== THE DATA ==

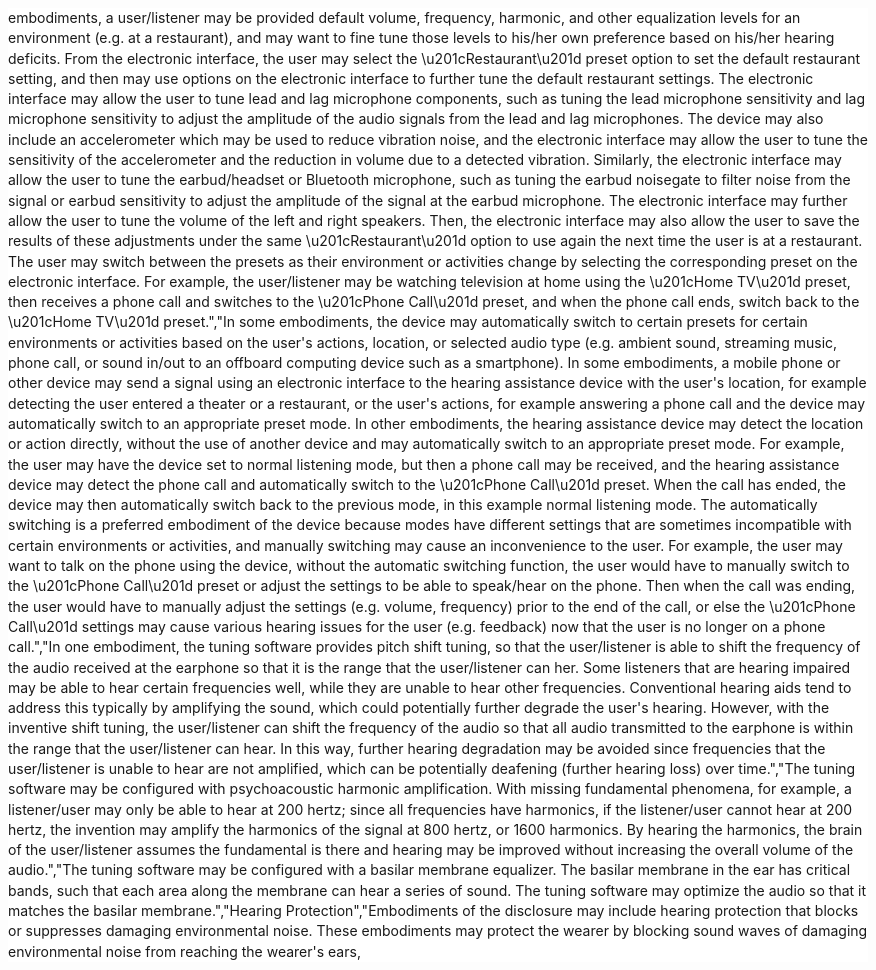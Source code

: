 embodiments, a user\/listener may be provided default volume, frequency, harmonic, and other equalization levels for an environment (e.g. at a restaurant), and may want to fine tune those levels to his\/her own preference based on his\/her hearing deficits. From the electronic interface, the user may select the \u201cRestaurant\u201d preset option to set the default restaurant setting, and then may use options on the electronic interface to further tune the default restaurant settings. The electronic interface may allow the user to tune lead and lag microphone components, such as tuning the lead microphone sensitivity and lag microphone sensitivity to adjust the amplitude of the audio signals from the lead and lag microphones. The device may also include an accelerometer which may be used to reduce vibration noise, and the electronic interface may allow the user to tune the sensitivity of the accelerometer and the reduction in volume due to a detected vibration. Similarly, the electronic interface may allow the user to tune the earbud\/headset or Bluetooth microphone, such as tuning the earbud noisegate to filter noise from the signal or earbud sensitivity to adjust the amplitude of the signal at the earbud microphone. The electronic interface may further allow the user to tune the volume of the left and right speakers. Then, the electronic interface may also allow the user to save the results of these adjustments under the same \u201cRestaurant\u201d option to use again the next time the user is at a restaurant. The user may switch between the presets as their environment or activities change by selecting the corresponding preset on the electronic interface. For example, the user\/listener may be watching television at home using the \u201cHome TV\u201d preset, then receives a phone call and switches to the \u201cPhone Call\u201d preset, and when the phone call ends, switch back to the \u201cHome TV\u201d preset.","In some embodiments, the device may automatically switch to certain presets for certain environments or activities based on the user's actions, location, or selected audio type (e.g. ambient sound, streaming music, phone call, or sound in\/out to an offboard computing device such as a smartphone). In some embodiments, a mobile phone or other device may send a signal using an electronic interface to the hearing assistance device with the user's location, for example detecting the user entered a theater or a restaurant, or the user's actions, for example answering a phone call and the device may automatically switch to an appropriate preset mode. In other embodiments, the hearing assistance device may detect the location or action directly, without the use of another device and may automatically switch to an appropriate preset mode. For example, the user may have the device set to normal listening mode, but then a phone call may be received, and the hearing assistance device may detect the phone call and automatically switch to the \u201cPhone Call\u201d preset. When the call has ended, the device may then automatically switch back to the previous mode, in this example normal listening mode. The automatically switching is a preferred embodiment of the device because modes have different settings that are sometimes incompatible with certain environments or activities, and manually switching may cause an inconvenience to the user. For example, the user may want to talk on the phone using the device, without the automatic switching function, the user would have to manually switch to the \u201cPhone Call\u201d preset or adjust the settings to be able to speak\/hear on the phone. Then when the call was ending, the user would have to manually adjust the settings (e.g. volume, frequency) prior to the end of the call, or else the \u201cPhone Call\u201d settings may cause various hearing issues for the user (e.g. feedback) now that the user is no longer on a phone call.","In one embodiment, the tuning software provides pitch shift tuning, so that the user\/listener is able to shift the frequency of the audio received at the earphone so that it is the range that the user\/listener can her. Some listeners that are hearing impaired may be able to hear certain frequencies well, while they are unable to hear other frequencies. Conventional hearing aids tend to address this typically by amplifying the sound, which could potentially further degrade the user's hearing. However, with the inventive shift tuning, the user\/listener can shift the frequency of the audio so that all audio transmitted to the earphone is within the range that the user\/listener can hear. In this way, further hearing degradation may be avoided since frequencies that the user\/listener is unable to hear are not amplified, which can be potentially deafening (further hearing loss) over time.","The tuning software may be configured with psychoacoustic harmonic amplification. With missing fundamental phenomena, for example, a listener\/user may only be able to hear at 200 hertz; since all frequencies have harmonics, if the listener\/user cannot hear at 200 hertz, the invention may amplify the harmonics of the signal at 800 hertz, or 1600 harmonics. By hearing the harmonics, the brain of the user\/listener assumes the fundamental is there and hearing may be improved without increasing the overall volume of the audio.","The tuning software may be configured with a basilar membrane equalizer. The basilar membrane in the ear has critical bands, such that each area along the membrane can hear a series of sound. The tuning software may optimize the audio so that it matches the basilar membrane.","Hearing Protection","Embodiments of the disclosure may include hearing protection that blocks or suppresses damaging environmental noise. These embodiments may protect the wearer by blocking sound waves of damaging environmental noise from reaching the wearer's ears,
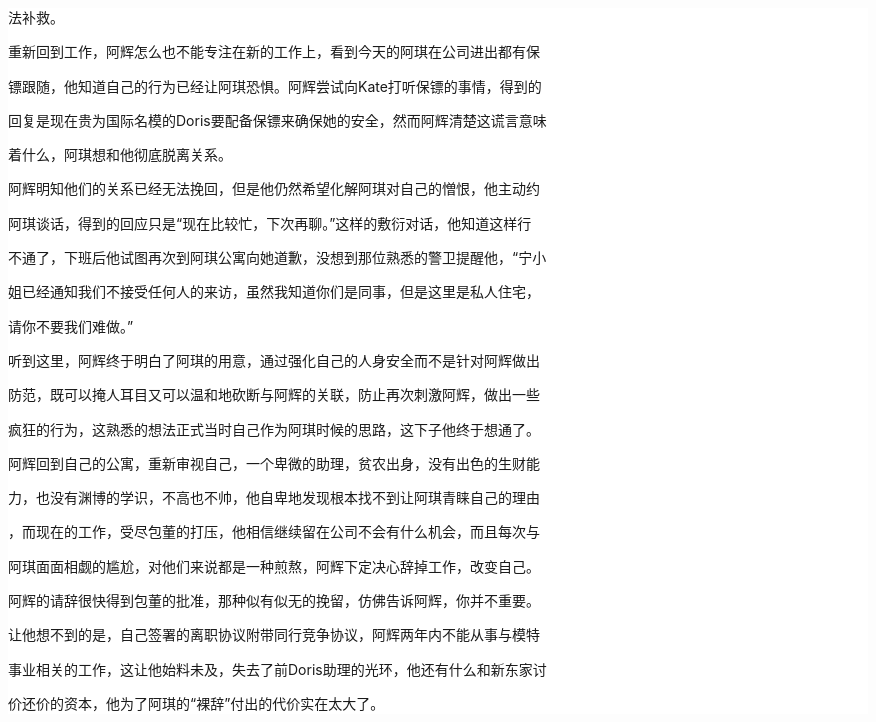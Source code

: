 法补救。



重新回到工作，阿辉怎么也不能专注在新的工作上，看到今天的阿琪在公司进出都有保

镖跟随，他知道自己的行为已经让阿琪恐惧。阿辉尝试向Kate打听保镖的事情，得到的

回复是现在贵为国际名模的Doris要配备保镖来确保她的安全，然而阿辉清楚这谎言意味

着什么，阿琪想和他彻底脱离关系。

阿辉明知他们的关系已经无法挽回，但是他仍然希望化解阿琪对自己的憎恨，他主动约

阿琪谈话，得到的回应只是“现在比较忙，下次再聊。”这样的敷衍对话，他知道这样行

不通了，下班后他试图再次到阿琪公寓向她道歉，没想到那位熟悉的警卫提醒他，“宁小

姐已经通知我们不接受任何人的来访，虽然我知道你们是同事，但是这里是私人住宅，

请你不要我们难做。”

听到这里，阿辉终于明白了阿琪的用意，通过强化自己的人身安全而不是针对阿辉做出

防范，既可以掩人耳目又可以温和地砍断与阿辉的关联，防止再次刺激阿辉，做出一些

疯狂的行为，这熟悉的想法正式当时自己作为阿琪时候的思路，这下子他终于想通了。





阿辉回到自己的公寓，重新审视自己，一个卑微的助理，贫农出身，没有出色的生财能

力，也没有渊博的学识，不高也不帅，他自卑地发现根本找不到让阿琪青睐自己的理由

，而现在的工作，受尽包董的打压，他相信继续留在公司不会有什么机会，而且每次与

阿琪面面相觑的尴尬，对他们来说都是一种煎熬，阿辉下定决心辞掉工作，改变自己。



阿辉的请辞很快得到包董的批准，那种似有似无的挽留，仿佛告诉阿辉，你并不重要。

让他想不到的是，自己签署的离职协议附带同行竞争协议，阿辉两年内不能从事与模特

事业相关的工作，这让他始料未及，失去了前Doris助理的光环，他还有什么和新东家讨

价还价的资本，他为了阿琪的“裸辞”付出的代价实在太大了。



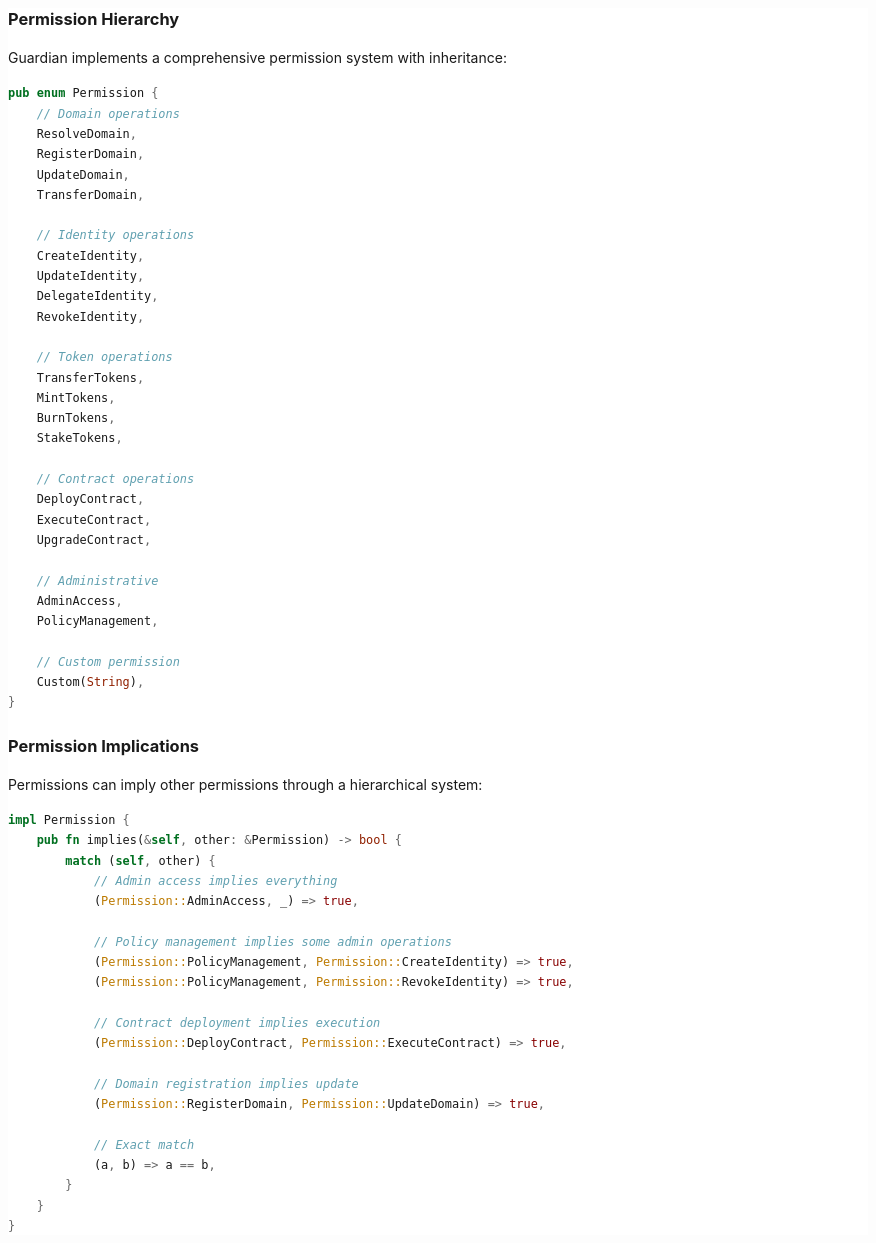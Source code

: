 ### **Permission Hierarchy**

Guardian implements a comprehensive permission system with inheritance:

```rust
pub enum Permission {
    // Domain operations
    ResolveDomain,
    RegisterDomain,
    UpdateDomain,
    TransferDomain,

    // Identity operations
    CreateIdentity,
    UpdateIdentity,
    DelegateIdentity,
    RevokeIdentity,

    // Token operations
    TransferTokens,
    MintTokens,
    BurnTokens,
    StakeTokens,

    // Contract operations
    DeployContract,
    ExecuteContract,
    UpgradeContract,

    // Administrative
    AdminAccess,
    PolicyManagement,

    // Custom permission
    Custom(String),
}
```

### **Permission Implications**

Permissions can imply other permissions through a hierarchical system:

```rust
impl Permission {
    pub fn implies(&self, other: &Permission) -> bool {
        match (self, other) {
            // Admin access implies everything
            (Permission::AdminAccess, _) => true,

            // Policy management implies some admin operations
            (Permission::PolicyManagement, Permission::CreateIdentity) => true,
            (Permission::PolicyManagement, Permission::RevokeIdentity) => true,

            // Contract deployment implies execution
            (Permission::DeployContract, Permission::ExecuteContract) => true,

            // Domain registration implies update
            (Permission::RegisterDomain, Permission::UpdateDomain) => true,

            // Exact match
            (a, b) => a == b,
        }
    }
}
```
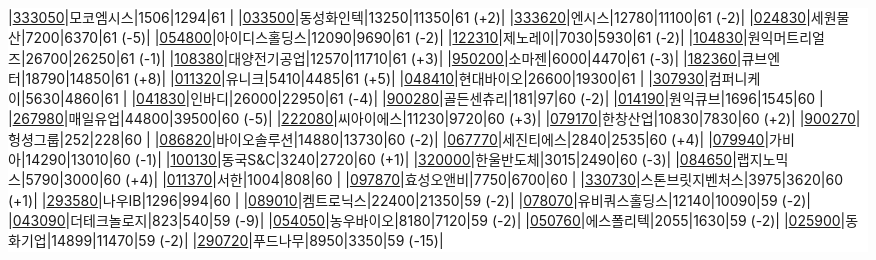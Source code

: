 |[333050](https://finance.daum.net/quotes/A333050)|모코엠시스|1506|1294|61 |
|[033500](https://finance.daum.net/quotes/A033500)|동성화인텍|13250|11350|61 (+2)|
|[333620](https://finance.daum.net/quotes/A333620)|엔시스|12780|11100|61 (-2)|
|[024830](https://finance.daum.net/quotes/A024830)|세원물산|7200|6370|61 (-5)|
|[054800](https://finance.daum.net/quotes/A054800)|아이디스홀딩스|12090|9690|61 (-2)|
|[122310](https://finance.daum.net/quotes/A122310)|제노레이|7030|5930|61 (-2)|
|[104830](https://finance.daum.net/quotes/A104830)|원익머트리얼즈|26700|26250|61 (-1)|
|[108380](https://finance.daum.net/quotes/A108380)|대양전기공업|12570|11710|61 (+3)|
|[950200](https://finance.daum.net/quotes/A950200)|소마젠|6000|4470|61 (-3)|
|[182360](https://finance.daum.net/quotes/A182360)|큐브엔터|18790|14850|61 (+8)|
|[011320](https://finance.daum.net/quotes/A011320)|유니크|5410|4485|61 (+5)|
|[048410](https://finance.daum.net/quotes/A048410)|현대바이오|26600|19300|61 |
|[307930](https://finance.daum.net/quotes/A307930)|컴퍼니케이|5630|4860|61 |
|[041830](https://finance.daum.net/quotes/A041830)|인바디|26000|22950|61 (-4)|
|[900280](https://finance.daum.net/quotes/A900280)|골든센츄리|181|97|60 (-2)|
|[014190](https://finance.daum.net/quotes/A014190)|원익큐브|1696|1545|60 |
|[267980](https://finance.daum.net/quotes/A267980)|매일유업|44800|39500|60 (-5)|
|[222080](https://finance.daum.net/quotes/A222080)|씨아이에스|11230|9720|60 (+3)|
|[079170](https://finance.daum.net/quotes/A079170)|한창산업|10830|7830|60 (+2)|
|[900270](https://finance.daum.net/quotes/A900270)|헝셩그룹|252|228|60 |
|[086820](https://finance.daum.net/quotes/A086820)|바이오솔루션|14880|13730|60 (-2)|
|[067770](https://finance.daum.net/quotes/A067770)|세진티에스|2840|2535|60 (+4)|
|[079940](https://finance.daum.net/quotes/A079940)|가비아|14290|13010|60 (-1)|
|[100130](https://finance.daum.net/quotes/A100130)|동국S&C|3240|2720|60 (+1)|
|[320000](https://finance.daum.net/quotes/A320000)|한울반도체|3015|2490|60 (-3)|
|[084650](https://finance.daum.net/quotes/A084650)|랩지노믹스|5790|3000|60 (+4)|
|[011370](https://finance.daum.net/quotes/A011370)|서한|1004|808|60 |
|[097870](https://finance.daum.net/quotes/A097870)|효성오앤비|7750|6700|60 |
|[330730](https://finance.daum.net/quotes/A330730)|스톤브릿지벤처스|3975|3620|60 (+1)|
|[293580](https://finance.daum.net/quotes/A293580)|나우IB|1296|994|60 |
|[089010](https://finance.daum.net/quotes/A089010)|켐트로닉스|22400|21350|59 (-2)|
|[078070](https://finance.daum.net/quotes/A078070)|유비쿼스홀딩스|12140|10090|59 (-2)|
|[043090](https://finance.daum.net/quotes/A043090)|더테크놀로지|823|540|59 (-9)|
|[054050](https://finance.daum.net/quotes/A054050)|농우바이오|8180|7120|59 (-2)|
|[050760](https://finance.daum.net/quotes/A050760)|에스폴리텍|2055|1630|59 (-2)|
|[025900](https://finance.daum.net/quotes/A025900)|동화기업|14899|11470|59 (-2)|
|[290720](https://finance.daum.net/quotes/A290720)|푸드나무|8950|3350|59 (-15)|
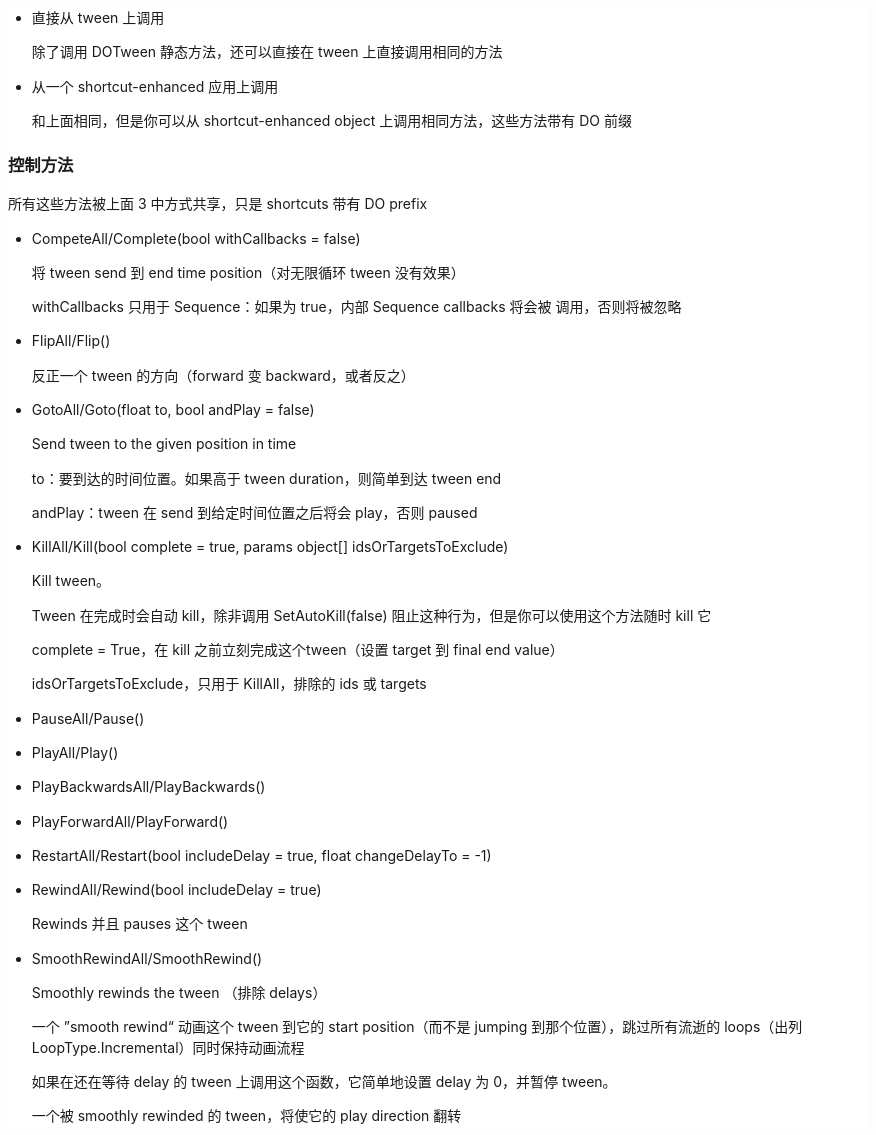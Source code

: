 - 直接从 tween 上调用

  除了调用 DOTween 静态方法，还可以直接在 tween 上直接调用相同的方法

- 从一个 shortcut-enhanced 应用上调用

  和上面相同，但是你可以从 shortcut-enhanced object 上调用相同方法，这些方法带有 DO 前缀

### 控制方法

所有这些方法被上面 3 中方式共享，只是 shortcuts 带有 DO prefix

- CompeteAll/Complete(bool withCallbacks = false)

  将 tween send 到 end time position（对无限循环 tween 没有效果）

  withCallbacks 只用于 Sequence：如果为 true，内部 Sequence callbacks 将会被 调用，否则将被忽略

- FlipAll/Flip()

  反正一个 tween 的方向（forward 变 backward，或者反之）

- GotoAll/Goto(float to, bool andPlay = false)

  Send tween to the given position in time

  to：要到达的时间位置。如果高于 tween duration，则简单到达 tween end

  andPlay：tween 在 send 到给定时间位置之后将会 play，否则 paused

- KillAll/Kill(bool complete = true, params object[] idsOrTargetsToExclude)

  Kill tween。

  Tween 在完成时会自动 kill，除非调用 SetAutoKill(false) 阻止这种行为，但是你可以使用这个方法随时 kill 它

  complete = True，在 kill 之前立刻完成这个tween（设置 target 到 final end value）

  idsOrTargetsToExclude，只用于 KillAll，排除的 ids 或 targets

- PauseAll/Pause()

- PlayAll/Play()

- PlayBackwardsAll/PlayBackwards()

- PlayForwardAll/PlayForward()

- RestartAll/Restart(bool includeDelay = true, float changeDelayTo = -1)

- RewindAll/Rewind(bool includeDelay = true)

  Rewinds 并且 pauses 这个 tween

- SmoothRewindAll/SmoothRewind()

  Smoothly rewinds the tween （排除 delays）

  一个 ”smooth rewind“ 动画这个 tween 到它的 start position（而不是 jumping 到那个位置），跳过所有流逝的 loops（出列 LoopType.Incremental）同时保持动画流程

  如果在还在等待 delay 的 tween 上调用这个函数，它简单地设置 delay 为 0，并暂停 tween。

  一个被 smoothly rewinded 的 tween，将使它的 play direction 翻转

===

WHAT THE TASK REQUIRES:
List the lines of the entries that include "AdminAccess".

SOLUTION:
    AdminAccess,
            (Permission::AdminAccess, _) => true,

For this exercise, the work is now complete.